Introduction to Data and Statistics
Statistics are widely used in everyday life, from crime and sports to education and real estate. Whether reading a newspaper, watching TV, or browsing the internet, we often encounter statistical information based on samples. This data helps assess the accuracy of claims to help us all make better and informed decisions. Understanding statistical methods is essential for analyzing information thoughtfully, whether buying a house, managing a budget, or working in fields like economics, business, psychology, biology, or law. This beginning module introduces the fundamentals of statistics including the mindset for being a statistics student, learning the relevant definitions, explaining how data is collected, and how to identify reliable data.
Terminology for Statistics
Before learning about what all is involved in statistics, it is important to introduce a few key words that will be used all throughout our study of statics.
What is Data?
Data is any collections of observations (such as measurements, genders, survey responses, etc.).
Example : Data
- An instructor asks their class how many hours they studied last week and the class responded with various times ranging from 30 mins to 4 hours. All of these "times" given by the students would be considered Data.
- A survey online asks users to identify their favorite fast food restaurant.

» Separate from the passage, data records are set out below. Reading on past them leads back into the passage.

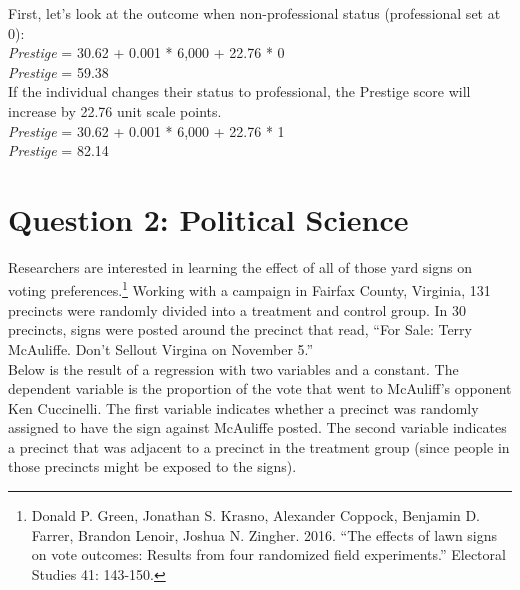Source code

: \documentclass[12pt,letterpaper]{article}
\begin{document}
\begin{enumerate}
	First, let's look at the outcome when non-professional status (professional set at 0):\\
	
	\textit{Prestige} = 30.62 + 0.001 * 6,000 + 22.76 * 0 \\
	\textit{Prestige} = 59.38 \\
	
	If the individual changes their status to professional, the Prestige score will increase by 22.76 unit scale points.\\
	
	\textit{Prestige} = 30.62 + 0.001 * 6,000 + 22.76 * 1 \\
	\textit{Prestige} = 82.14 \\
		
\end{enumerate}

\newpage

\section*{Question 2: Political Science}
\vspace{.25cm}
\noindent 	Researchers are interested in learning the effect of all of those yard signs on voting preferences.\footnote{Donald P. Green, Jonathan	S. Krasno, Alexander Coppock, Benjamin D. Farrer,	Brandon Lenoir, Joshua N. Zingher. 2016. ``The effects of lawn signs on vote outcomes: Results from four randomized field experiments.'' Electoral Studies 41: 143-150. } Working with a campaign in Fairfax County, Virginia, 131 precincts were randomly divided into a treatment and control group. In 30 precincts, signs were posted around the precinct that read, ``For Sale: Terry McAuliffe. Don't Sellout Virgina on November 5.'' \\

Below is the result of a regression with two variables and a constant.  The dependent variable is the proportion of the vote that went to McAuliff's opponent Ken Cuccinelli. The first variable indicates whether a precinct was randomly assigned to have the sign against McAuliffe posted. The second variable indicates
a precinct that was adjacent to a precinct in the treatment group (since people in those precincts might be exposed to the signs).  \\
\end{document}

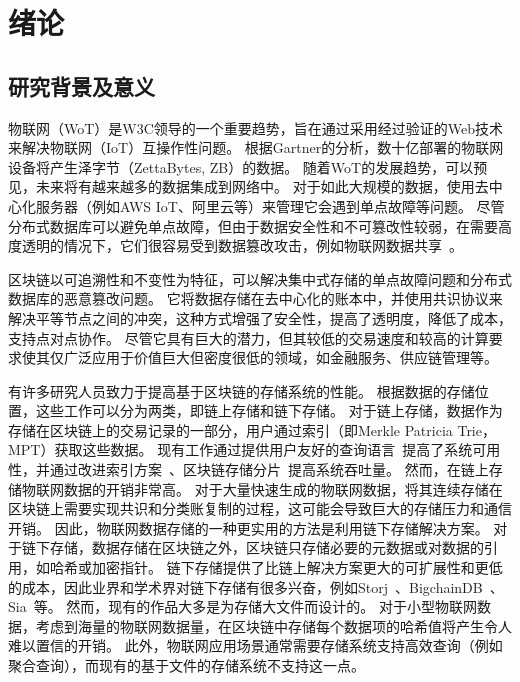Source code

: \chapter{绪论}
\section{研究背景及意义}
物联网（WoT）是W3C领导的一个重要趋势，旨在通过采用经过验证的Web技术来解决物联网（IoT）互操作性问题。
根据Gartner的分析，数十亿部署的物联网设备将产生泽字节（ZettaBytes, ZB）的数据。
随着WoT的发展趋势，可以预见，未来将有越来越多的数据集成到网络中。
对于如此大规模的数据，使用去中心化服务器（例如AWS IoT、阿里云等）来管理它会遇到单点故障等问题。
尽管分布式数据库可以避免单点故障，但由于数据安全性和不可篡改性较弱，在需要高度透明的情况下，它们很容易受到数据篡改攻击，例如物联网数据共享~\cite{chen2022blockchain}。

区块链以可追溯性和不变性为特征，可以解决集中式存储的单点故障问题和分布式数据库的恶意篡改问题。
它将数据存储在去中心化的账本中，并使用共识协议来解决平等节点之间的冲突，这种方式增强了安全性，提高了透明度，降低了成本，支持点对点协作。
尽管它具有巨大的潜力，但其较低的交易速度和较高的计算要求使其仅广泛应用于价值巨大但密度很低的领域，如金融服务、供应链管理等。

有许多研究人员致力于提高基于区块链的存储系统的性能。
根据数据的存储位置，这些工作可以分为两类，即链上存储和链下存储。
对于链上存储，数据作为存储在区块链上的交易记录的一部分，用户通过索引（即Merkle Patricia Trie，MPT）获取这些数据。
现有工作通过提供用户友好的查询语言~\cite{zhu2019sebdb,xu2019vchain,wang2022vchain+}提高了系统可用性，并通过改进索引方案~\cite{li2023lvmt,zhang2024cole}、区块链存储分片~\cite{zamani2018rapidchain,hong2023gridb,el2019blockchaindb}提高系统吞吐量。
然而，在链上存储物联网数据的开销非常高。
对于大量快速生成的物联网数据，将其连续存储在区块链上需要实现共识和分类账复制的过程，这可能会导致巨大的存储压力和通信开销。
因此，物联网数据存储的一种更实用的方法是利用链下存储解决方案。
对于链下存储，数据存储在区块链之外，区块链只存储必要的元数据或对数据的引用，如哈希或加密指针。
链下存储提供了比链上解决方案更大的可扩展性和更低的成本，因此业界和学术界对链下存储有很多兴奋，例如Storj~\cite{storj2018storj}、BigchainDB~\cite{mcconaghy2016bigchaindb}、Sia~\cite{sia}等。
然而，现有的作品大多是为存储大文件而设计的。
对于小型物联网数据，考虑到海量的物联网数据量，在区块链中存储每个数据项的哈希值将产生令人难以置信的开销。
此外，物联网应用场景通常需要存储系统支持高效查询（例如聚合查询），而现有的基于文件的存储系统不支持这一点。

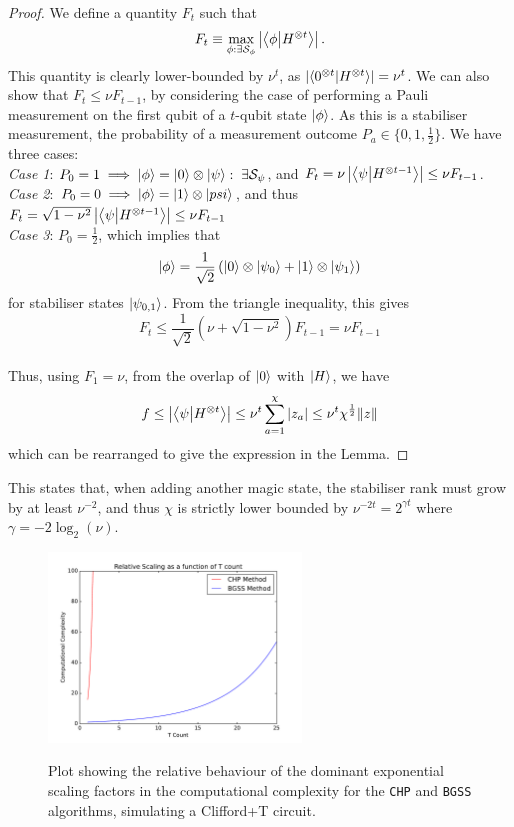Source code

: \documentclass{standalone}
\begin{document}
\begin{proof}
We define a quantity $F_{t}$ such that
\[F_{t}\equiv\max_{\phi:\exists\mathcal{S}_{\phi}}\left|\braket{\phi}{H^{\otimes t}}\right|.\]
This quantity is clearly lower-bounded by $\nu^{t}$, as $\left|\braket{0^{\otimes t}}{H^{\otimes t}}\right|=\nu^{t}$. We can also show that $F_{t}\leq\nu F_{t-1}$, by considering the case of performing a Pauli measurement on the first qubit of a $t$-qubit state $\ket{\phi}$. As this is a stabiliser measurement, the probability of a measurement outcome $P_{a}\in\{0,1,\frac{1}{2}\}$. We have three cases:\\
\emph{Case 1}: $P_{0}=1\implies\ket{\phi}=\ket{0}\otimes\ket{\psi}:\;\exists\mathcal{S}_{\psi}$, and $F_{t}=\nu\left|\braket{\psi}{H^{\otimes t-1}}\right|\leq\nu F_{t-1}$.\\
\emph{Case 2}: $P_{0}=0\implies\ket{\phi}=\ket{1}\otimes\ket{psi}$, and thus $F_{t}=\sqrt{1-\nu^{2}}\left|\braket{\psi}{H^{\otimes t-1}}\right|\leq\nu F_{t-1}$\\
\emph{Case 3}: $P_{0}=\frac{1}{2}$, which implies that 
\[\ket{\phi}=\frac{1}{\sqrt{2}}\left(\ket{0}\otimes\ket{\psi_{0}}+\ket{1}\otimes\ket{\psi_{1}}\right)\]
for stabiliser states $\ket{\psi_{0,1}}$. From the triangle inequality, this gives
\[F_{t}\leq\frac{1}{\sqrt{2}}\left(\nu+\sqrt{1-\nu^{2}}\right)F_{t-1}=\nu F_{t-1}\]\\
Thus, using $F_{1}=\nu$, from the overlap of $\ket{0}$ with $\ket{H}$, we have
\[f\leq\left|\braket{\psi}{H^{\otimes t}}\right|\leq\nu^{t}\sum_{a=1}^{\chi}\vert z_{a}\vert\leq\nu^{t}\chi^{\frac{1}{2}}\norm{z}\]
which can be rearranged to give the expression in the Lemma.
\end{proof}
This states that, when adding another magic state, the stabiliser rank must grow by at least $\nu^{-2}$, and thus $\chi$ is strictly lower bounded by $\nu^{-2t}=2^{\gamma t}$ where $\gamma=-2\log_{2}\left(\nu\right)$.
\begin{figure}[h]
    \centering
    \includegraphics[width=0.6\textwidth]{Figures/tcount.pdf}
\label{fig:quadraticreduction}
\caption{Plot showing the relative behaviour of the dominant exponential scaling factors in the computational complexity for the \texttt{CHP} and \texttt{BGSS} algorithms, simulating a Clifford+T circuit.}
\end{figure}
\end{document}
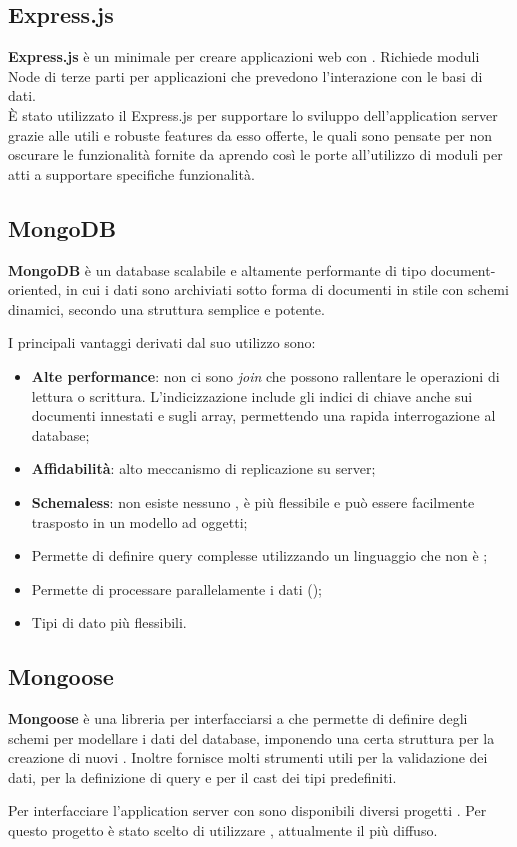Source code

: \subsection{Express.js}
\textbf{Express.js} è un  minimale per creare applicazioni web con . Richiede moduli Node di terze parti per applicazioni che prevedono l’interazione con le basi di dati. \\
È stato utilizzato il  Express.js per supportare lo sviluppo dell'application server grazie alle utili e robuste features da esso offerte, le quali sono pensate per non oscurare le funzionalità fornite da  aprendo così le porte all'utilizzo di moduli per  atti a supportare specifiche funzionalità.

\subsection{MongoDB}
\textbf{MongoDB} è un database   scalabile e altamente performante di tipo document-oriented, in cui i dati sono archiviati sotto forma di documenti in stile  con schemi dinamici, secondo una struttura semplice e potente.

I principali vantaggi derivati dal suo utilizzo sono:
\begin{itemize}
	\item \textbf{Alte performance}: non ci sono \emph{join} che possono rallentare le operazioni di lettura o scrittura. L’indicizzazione include gli indici di chiave anche sui documenti innestati e sugli array, permettendo una rapida interrogazione al database;
	\item \textbf{Affidabilità}: alto meccanismo di replicazione su server;
	\item \textbf{Schemaless}: non esiste nessuno , è più flessibile e può essere facilmente trasposto in un modello ad oggetti;
	\item Permette di definire query complesse utilizzando un linguaggio che non è ;
	\item Permette di processare parallelamente i dati ();
	\item Tipi di dato più flessibili.
\end{itemize}

\subsection{Mongoose}
\textbf{Mongoose} è una libreria per interfacciarsi a  che permette di definire degli schemi per modellare i dati del database, imponendo una certa struttura per la creazione di nuovi . Inoltre fornisce molti strumenti utili per la validazione dei dati, per la definizione di query e per il cast dei tipi predefiniti.

Per interfacciare l'application server con  sono disponibili diversi progetti . Per questo progetto è stato scelto di utilizzare , attualmente il più diffuso.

Two of the selections made are Zaxbys and McDonald's. These two selections are considered data.
What is Statistics?
Statistics is the science of planning studies and experiments, obtaining data, and then organizing, summarizing, presenting, analyzing, interpreting, and drawing conclusions based on the data.
Statistics operates by using studies, surveys, polls, and other data collection tools to gather information from a subset of a larger group, allowing insights about the entire group. This principle reflects the core purpose of statistics and the objective of this course: understanding some larger group by analyzing data from a representative subset.
To further understand this core principle, let's cover a few more key terms that will be used during this course as we progress towards our objective.
The Larger Group
A population is the complete collection of all individuals (scores, people, measurements, and so on) to be studied. The collection is complete in the sense that it includes all of the individuals to be studied.
Individuals often refer to people, but not always. For example, individuals can also refer to animals in a wildlife study, products in a quality control inspection, plants in a botanical experiment, or even stars in an astronomical survey.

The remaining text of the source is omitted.